Before You Apply for a Business Loan
Preparation will speed the process and improve your odds of approval
A bank or government agency (such as the U.S. Small Business Administration) are two common sources of funding for your startup venture. If you go that route, here’s a checklist of the things you’ll need to do and think about to prepare for the application process.
Develop a Business Plan and Financial Statements
The lender is going to want to make sure you have a credible business proposal, and that you understand the products you’re offering and the market in which you’re operating.
A typical business plan includes an executive summary, a clear description of what the business intends to do, forecasts of revenue and expenses, an analysis of the market and the competition, and strategies for growth and possible exit. Use the business plan to demonstrate your understanding of the industry and your particular expertise. You’ll also want to provide the lender with cash flow projections to indicate there will be a steady flow of cash to help repay the loan.

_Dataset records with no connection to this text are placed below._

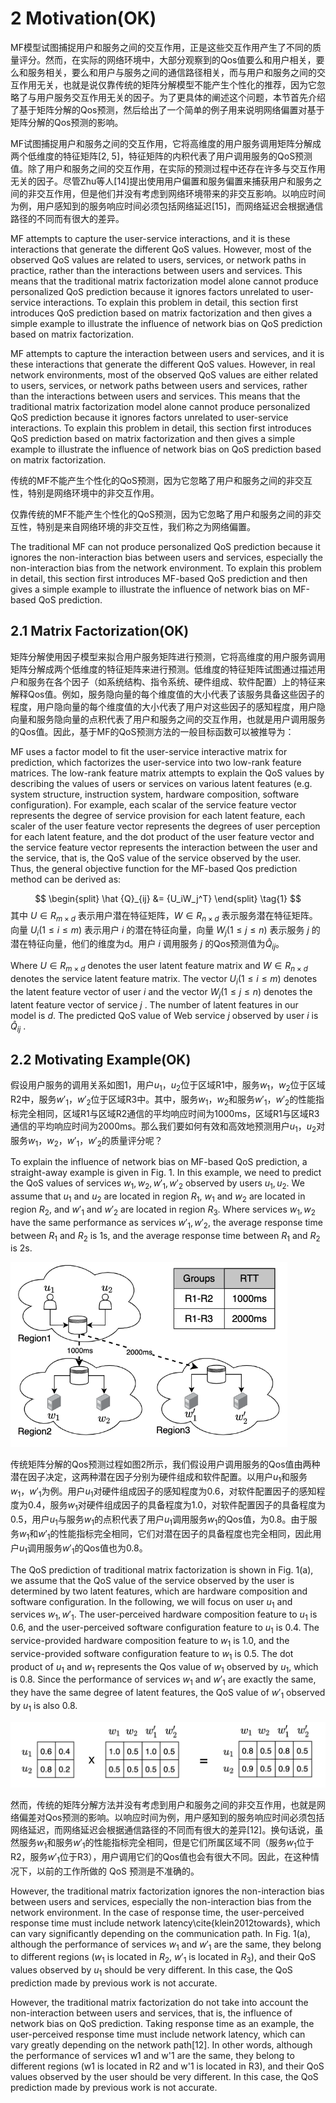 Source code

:# 2 Motivation(OK)

MF模型试图捕捉用户和服务之间的交互作用，正是这些交互作用产生了不同的质量评分。然而，在实际的网络环境中，大部分观察到的Qos值要么和用户相关，要么和服务相关，要么和用户与服务之间的通信路径相关，而与用户和服务之间的交互作用无关，也就是说仅靠传统的矩阵分解模型不能产生个性化的推荐，因为它忽略了与用户服务交互作用无关的因子。为了更具体的阐述这个问题，本节首先介绍了基于矩阵分解的Qos预测，然后给出了一个简单的例子用来说明网络偏置对基于矩阵分解的Qos预测的影响。



MF试图捕捉用户和服务之间的交互作用，它将高维度的用户服务调用矩阵分解成两个低维度的特征矩阵[2, 5]，特征矩阵的内积代表了用户调用服务的QoS预测值。除了用户和服务之间的交互作用，在实际的预测过程中还存在许多与交互作用无关的因子。尽管Zhu等人[14]提出使用用户偏置和服务偏置来捕获用户和服务之间的非交互作用，但是他们并没有考虑到网络环境带来的非交互影响。以响应时间为例，用户感知到的服务响应时间必须包括网络延迟[15]，而网络延迟会根据通信路径的不同而有很大的差异。

MF attempts to capture the user-service interactions, and it is these interactions that generate the different QoS values. However, most of the observed QoS values are related to users, services, or network paths in practice, rather than the interactions between users and services. This means that the traditional matrix factorization model alone cannot produce personalized QoS prediction because it ignores factors unrelated to user-service interactions. To explain this problem in detail, this section first introduces QoS prediction based on matrix factorization and then gives a simple example to illustrate the influence of network bias on QoS prediction based on matrix factorization.



MF attempts to capture the interaction between users and services, and it is these interactions that generate the different QoS values. However, in real network environments, most of the observed QoS values are either related to users, services, or network paths between users and services, rather than the interactions between users and services. This means that the traditional matrix factorization model alone cannot produce personalized QoS prediction because it ignores factors unrelated to user-service interactions. To explain this problem in detail, this section first introduces QoS prediction based on matrix factorization and then gives a simple example to illustrate the influence of network bias on QoS prediction based on matrix factorization.



传统的MF不能产生个性化的QoS预测，因为它忽略了用户和服务之间的非交互性，特别是网络环境中的非交互作用。

仅靠传统的MF不能产生个性化的QoS预测，因为它忽略了用户和服务之间的非交互性，特别是来自网络环境的非交互性，我们称之为网络偏置。

The traditional MF can not produce personalized QoS prediction because it ignores the non-interaction bias between users and services, especially the non-interaction bias from the network environment. To explain this problem in detail, this section first introduces MF-based QoS prediction and then gives a simple example to illustrate the influence of network bias on MF-based QoS prediction.

## 2.1 Matrix Factorization(OK)

矩阵分解使用因子模型来拟合用户服务矩阵进行预测，它将高维度的用户服务调用矩阵分解成两个低维度的特征矩阵来进行预测。低维度的特征矩阵试图通过描述用户和服务在各个因子（如系统结构、指令系统、硬件组成、软件配置）上的特征来解释Qos值。例如，服务隐向量的每个维度值的大小代表了该服务具备这些因子的程度，用户隐向量的每个维度值的大小代表了用户对这些因子的感知程度，用户隐向量和服务隐向量的点积代表了用户和服务之间的交互作用，也就是用户调用服务的Qos值。因此，基于MF的QoS预测方法的一般目标函数可以被推导为：

MF uses a factor model to fit the user-service interactive matrix for prediction, which factorizes the user-service into two low-rank feature matrices. The low-rank feature matrix attempts to explain the QoS values by describing the values of users or services on various latent features (e.g. system structure, instruction system, hardware composition, software configuration). For example, each scalar of the service feature vector represents the degree of service provision for each latent feature, each scaler of the user feature vector represents the degrees of user perception for each latent feature, and the dot product of the user feature vector and the service feature vector represents the interaction between the user and the service, that is, the QoS value of the service observed by the user. Thus, the general objective function for the MF-based Qos prediction method can be derived as:

$$
\begin{split}
\hat {Q}_{ij} &= {U_iW_j^T}
\end{split}
\tag{1}
$$
其中 $U \in R_{m \times d}$ 表示用户潜在特征矩阵，$W \in R_{n \times d}$ 表示服务潜在特征矩阵。向量 $U_i (1\le i\le m)$ 表示用户 $i$ 的潜在特征向量，向量 $W_j (1\le j\le n)$ 表示服务 $j$ 的潜在特征向量，他们的维度为d。用户 $i$ 调用服务 $j$ 的Qos预测值为$\hat{Q}_{ij}$。



Where $U \in R_{m \times d}$ denotes the user latent feature matrix and $W \in R_{n \times d}$ denotes the service latent feature matrix. The vector $U_i (1\le i\le m)$ denotes the latent feature vector of user $i$ and the vector $W_j (1\le j\le n)$ denotes the latent feature vector of service $j$ . The number of latent features in our model is $d$. The predicted QoS value of Web service $j$ observed by user $i$ is $\hat{Q}_{ij}$ .



## 2.2 Motivating Example(OK)

假设用户服务的调用关系如图1，用户$u_1$，$u_2$位于区域R1中，服务$w_1$，$w_2$位于区域R2中，服务$w'_1$，$w'_2$位于区域R3中。其中，服务$w_1$，$w_2$和服务$w'_1$，$w'_2$的性能指标完全相同，区域R1与区域R2通信的平均响应时间为1000ms，区域R1与区域R3通信的平均响应时间为2000ms。那么我们要如何有效和高效地预测用户$u_1$，$u_2$对服务$w_1$，$w_2$，$w'_1$，$w'_2$的质量评分呢？

To explain the influence of network bias on MF-based QoS prediction, a straight-away example is given in Fig. 1. In this example, we need to predict the QoS values of services $w_1, w_2, w'_1, w'_2$ observed by users $u_1, u_2$. We assume that $u_1$ and $u_2$ are located in region $R_1$, $w_1$ and $w_2$ are located in region $R_2$, and $w'_1$ and $w'_2$ are located in region $R_3$. Where services $w_1, w_2$ have the same performance as services $w'_1, w'_2$, the average response time between $R_1$ and $R_2$ is 1s, and the average response time between $R_1$ and $R_2$ is 2s.



<img src="image-20220221203024259.png" alt="image-20220221203024259" style="zoom: 67%;" />

传统矩阵分解的Qos预测过程如图2所示，我们假设用户调用服务的Qos值由两种潜在因子决定，这两种潜在因子分别为硬件组成和软件配置。以用户$u_1$和服务$w_1$，$w'_1$为例。用户$u_1$对硬件组成因子的感知程度为0.6，对软件配置因子的感知程度为0.4，服务$w_1$对硬件组成因子的具备程度为1.0，对软件配置因子的具备程度为0.5，用户$u_1$与服务$w_1$的点积代表了用户$u_1$调用服务$w_1$的Qos值，为0.8。由于服务$w_1$和$w'_1$的性能指标完全相同，它们对潜在因子的具备程度也完全相同，因此用户$u_1$调用服务$w'_1$的Qos值也为0.8。 



The QoS prediction of traditional matrix factorization is shown in Fig. 1(a), we assume that the QoS value of the service observed by the user is determined by two latent features, which are hardware composition and software configuration. In the following, we will focus on user $u_1$ and services $w_1, w'_1$. The user-perceived hardware composition feature to $u_1$ is 0.6, and the user-perceived software configuration feature to $u_1$ is 0.4. The service-provided hardware composition feature to $w_1$ is 1.0, and the service-provided software configuration feature to $w_1$ is 0.5. The dot product of $u_1$ and $w_1$ represents the Qos value of $w_1$ observed by $u_1$, which is 0.8. Since the performance of services $w_1$ and $w'_1$ are exactly the same, they have the same degree of latent features, the QoS value of $w'_1$ observed by  $u_1$ is also 0.8.





<img src="image-20220207115302267.png" alt="image-20220207115302267" style="zoom: 67%;" />

然而，传统的矩阵分解方法并没有考虑到用户和服务之间的非交互作用，也就是网络偏差对Qos预测的影响。以响应时间为例，用户感知到的服务响应时间必须包括网络延迟，而网络延迟会根据通信路径的不同而有很大的差异[12]。换句话说，虽然服务$w_1$和服务$w'_1$的性能指标完全相同，但是它们所属区域不同（服务$w_1$位于R2，服务$w'_1$位于R3），用户调用它们的Qos值也会有很大不同。因此，在这种情况下，以前的工作所做的 QoS 预测是不准确的。

However, the traditional matrix factorization ignores the non-interaction bias between users and services, especially the non-interaction bias from the network environment. In the case of response time, the user-perceived response time must include network latency\cite{klein2012towards}, which can vary significantly depending on the communication path. In Fig. 1(a), although the performance of services $w_1$ and $w'_1$ are the same, they belong to different regions ($w_1$ is located in $R_2$, $w'_1$ is located in $R_3$), and their QoS values observed by $u_1$ should be very different. In this case, the QoS prediction made by previous work is not accurate.





However, the traditional matrix factorization do not take into account the non-interaction between users and services, that is, the influence of network bias on QoS prediction. Taking response time as an example, the user-perceived response time must include network latency, which can vary greatly depending on the network path[12]. In other words, although the performance of services w1 and w'1 are the same, they belong to different regions (w1 is located in R2 and w'1 is located in R3), and their QoS values observed by the user should be very different. In this case, the QoS prediction made by previous work is not accurate.
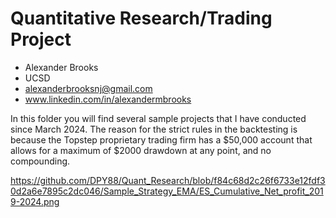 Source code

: # Quantitative Research/Trading Project

- Alexander Brooks
- UCSD
- alexanderbrooksnj@gmail.com
- www.linkedin.com/in/alexandermbrooks

In this folder you will find several sample projects that I have conducted since March 2024. 
The reason for the strict rules in the backtesting is because the Topstep proprietary trading firm has a $50,000 account that allows for a maximum of $2000 drawdown at any point, and no compounding.

https://github.com/DPY88/Quant_Research/blob/f84c68d2c26f6733e12fdf30d2a6e7895c2dc046/Sample_Strategy_EMA/ES_Cumulative_Net_profit_2019-2024.png
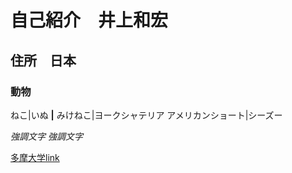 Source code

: # 自己紹介　井上和宏
## 住所　日本
### 動物
ねこ|いぬ
****|****
みけねこ|ヨークシャテリア
アメリカンショート|シーズー

*強調文字*
_強調文字_

[多摩大学link](http://www.tama.ac.jp/)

Include Your Personal Credit Record and Tax Returns
While it is generally true that businesses are treated as separate financial entities from the people running them, in the early stages, the lenders are going to want to examine your credit history and income. You should also have copies of your completed tax returns from the past few years in case the lender wants to review your personal income history.
Clearly Identify the Purpose of the Loan
It isn’t enough to say that you want a loan to start your business.
Lenders want to know that you have a clear idea of how you intend to use the loan – without this, they may perceive that you lack vision or don’t know how to allocate funds. To get past this, identify major pieces of equipment or projects that the loan would be used to fund. Show the lender any research you have on the cost of these items, as well as how you estimate the projects will help generate funds that can be used to pay off the loan.
Determine Your Collateral Capacity
Lenders will want to know what collateral you can use to support the loan. Any assets like property, equipment or something else of tangible value will secure the loan since these things can be sold to generate funds for repayment in the event you default.
Understand the Costs and Payment Structure
Business loans can vary by lender and amount. There can be a series of loan-initiation fees that are due up front; be sure to ask about these and include them when you are calculating the cost of the loan. Shop around to make sure you are getting a good interest rate, and talk to other entrepreneurs to see which banks in your area have offered favorable terms in the past. Make sure to read the loan agreement carefully to ensure you understand when the money is due, what late fees apply, whether you’re allowed to pay it off early, and other rules of this kind.
Do You Need a Guarantor?
Banks tend to be very conservative, and may not be open to lending you money if you have no history of running your own business. You can use an outside investor to secure your loan, but there are certain issues that come along with this decision. Guarantors will be putting their personal assets on the line to assist with your loan, either because they have a personal relationship with you, or because they believe in your business model.
Traditionally, guarantors are called upon if you can’t make your debt payment. In this case, make sure you have a written agreement explaining your obligations to the guarantor should you default. When a guarantor wants equity in your business rather than loan repayment, for example, he or she is called an angel investor.